Я думал, что хочу поражения Сан Саныча, думал, буду улыбаться при крахе его дела. Но вместо радости чувствовал стыд.
Как ни убеждал я себя, что не виноват, муки совести говорили. Говорили, что я был ментальным врагом пшеницы. Что деревенские остались без работы и зарплаты. Что дороги разбиты, а вода в колодце мутная.
2.12. Судилище
2.12.0. Общественный суд
Считанные часы, и деревня была поставлена на уши. На пшеничное поле пожаловала инспекция в лице Данилыча, подслеповатого деда с окраины и сельского старосты Зиновия Аркадьевича. Должностные обязанности последнего включали борьбу с разного рода стихийными бедствиями.
Действовал председатель четко. Потоптался по прибитым к земле росткам, пару раз вздохнул, почесал затылок.

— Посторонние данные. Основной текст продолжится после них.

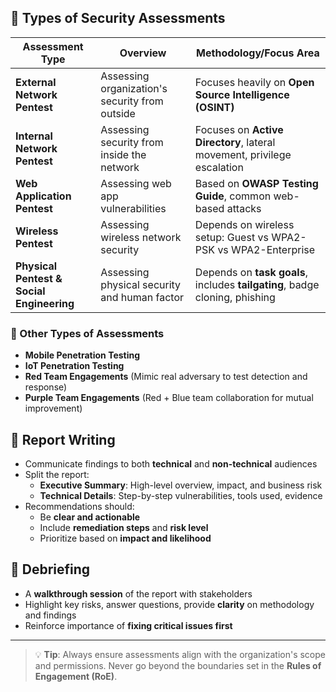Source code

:## 🧪 Types of Security Assessments

| Assessment Type              | Overview                                                  | Methodology/Focus Area                                          |
|-----------------------------|-----------------------------------------------------------|------------------------------------------------------------------|
| **External Network Pentest**| Assessing organization's security from outside            | Focuses heavily on **Open Source Intelligence (OSINT)**         |
| **Internal Network Pentest**| Assessing security from inside the network                | Focuses on **Active Directory**, lateral movement, privilege escalation |
| **Web Application Pentest** | Assessing web app vulnerabilities                         | Based on **OWASP Testing Guide**, common web-based attacks      |
| **Wireless Pentest**        | Assessing wireless network security                       | Depends on wireless setup: Guest vs WPA2-PSK vs WPA2-Enterprise |
| **Physical Pentest & Social Engineering** | Assessing physical security and human factor | Depends on **task goals**, includes **tailgating**, badge cloning, phishing |

### 🔧 Other Types of Assessments
- **Mobile Penetration Testing**
- **IoT Penetration Testing**
- **Red Team Engagements** (Mimic real adversary to test detection and response)
- **Purple Team Engagements** (Red + Blue team collaboration for mutual improvement)

## 📝 Report Writing

- Communicate findings to both **technical** and **non-technical** audiences
- Split the report:
  - **Executive Summary**: High-level overview, impact, and business risk
  - **Technical Details**: Step-by-step vulnerabilities, tools used, evidence
- Recommendations should:
  - Be **clear and actionable**
  - Include **remediation steps** and **risk level**
  - Prioritize based on **impact and likelihood**

## 🎤 Debriefing

- A **walkthrough session** of the report with stakeholders
- Highlight key risks, answer questions, provide **clarity** on methodology and findings
- Reinforce importance of **fixing critical issues first**

---

> 💡 **Tip**: Always ensure assessments align with the organization's scope and permissions. Never go beyond the boundaries set in the **Rules of Engagement (RoE)**.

Высокий Папа не сводил с меня злобных глаз. Он не только махнул рукой на остатки здоровой пшеницы, гибнущей под сапогами председателя, но и сам ее топтал.
Наконец Зиновий Аркадьевич откашлялся и, явно играя на собравшихся за забором деревенских, набрал воздуха в грудь. Он был готов говорить.

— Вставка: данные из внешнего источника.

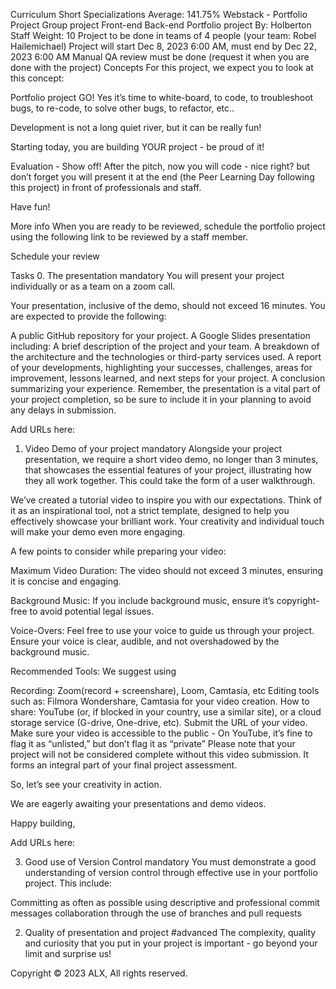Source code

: 
Curriculum
Short Specializations
Average: 141.75%
Webstack - Portfolio Project
Group project
Front-end
Back-end
Portfolio project
 By: Holberton Staff
 Weight: 10
 Project to be done in teams of 4 people (your team: Robel Hailemichael)
 Project will start Dec 8, 2023 6:00 AM, must end by Dec 22, 2023 6:00 AM
 Manual QA review must be done (request it when you are done with the project)
Concepts
For this project, we expect you to look at this concept:

Portfolio project
GO!
Yes it’s time to white-board, to code, to troubleshoot bugs, to re-code, to solve other bugs, to refactor, etc..

Development is not a long quiet river, but it can be really fun!

Starting today, you are building YOUR project - be proud of it!

Evaluation - Show off!
After the pitch, now you will code - nice right? but don’t forget you will present it at the end (the Peer Learning Day following this project) in front of professionals and staff.

Have fun!

More info
When you are ready to be reviewed, schedule the portfolio project using the following link to be reviewed by a staff member.

Schedule your review

Tasks
0. The presentation
mandatory
You will present your project individually or as a team on a zoom call.

Your presentation, inclusive of the demo, should not exceed 16 minutes. You are expected to provide the following:

A public GitHub repository for your project.
A Google Slides presentation including:
A brief description of the project and your team.
A breakdown of the architecture and the technologies or third-party services used.
A report of your developments, highlighting your successes, challenges, areas for improvement, lessons learned, and next steps for your project.
A conclusion summarizing your experience.
Remember, the presentation is a vital part of your project completion, so be sure to include it in your planning to avoid any delays in submission.

Add URLs here:
 
1. Video Demo of your project
mandatory
Alongside your project presentation, we require a short video demo, no longer than 3 minutes, that showcases the essential features of your project, illustrating how they all work together. This could take the form of a user walkthrough.

We’ve created a tutorial video to inspire you with our expectations. Think of it as an inspirational tool, not a strict template, designed to help you effectively showcase your brilliant work. Your creativity and individual touch will make your demo even more engaging.








A few points to consider while preparing your video:

Maximum Video Duration: The video should not exceed 3 minutes, ensuring it is concise and engaging.

Background Music: If you include background music, ensure it’s copyright-free to avoid potential legal issues.

Voice-Overs: Feel free to use your voice to guide us through your project. Ensure your voice is clear, audible, and not overshadowed by the background music.

Recommended Tools: We suggest using

Recording: Zoom(record + screenshare), Loom, Camtasia, etc
Editing tools such as: Filmora Wondershare, Camtasia for your video creation.
How to share: YouTube (or, if blocked in your country, use a similar site), or a cloud storage service (G-drive, One-drive, etc). Submit the URL of your video. Make sure your video is accessible to the public - On YouTube, it’s fine to flag it as “unlisted,” but don’t flag it as “private”
Please note that your project will not be considered complete without this video submission. It forms an integral part of your final project assessment.

So, let’s see your creativity in action.

We are eagerly awaiting your presentations and demo videos.

Happy building,

Add URLs here:
 
3. Good use of Version Control
mandatory
You must demonstrate a good understanding of version control through effective use in your portfolio project. This include:

Committing as often as possible
using descriptive and professional commit messages
collaboration through the use of branches and pull requests
 
2. Quality of presentation and project
#advanced
The complexity, quality and curiosity that you put in your project is important - go beyond your limit and surprise us!

 
Copyright © 2023 ALX, All rights reserved.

Высокий Папа, ожидая, что пришла моя очередь быть растоптанным, тоже задержал дыхание.
– Налицо, – начал председатель, – имеется некоторое, скажем так, вредительство.
Народ за забором издал согласный гул.
– Но причина вредительства не ясна.
– Как это – не ясна?! – воскликнул я. – Не я же этот град устроил.
– Ему слова не давали! – зло крикнул Данилыч.
Председатель громко продолжил:
– Глянем в договор! Его не просто пишут, а как раз для таких случаев.
Я почувствовал, как зеленею от злости.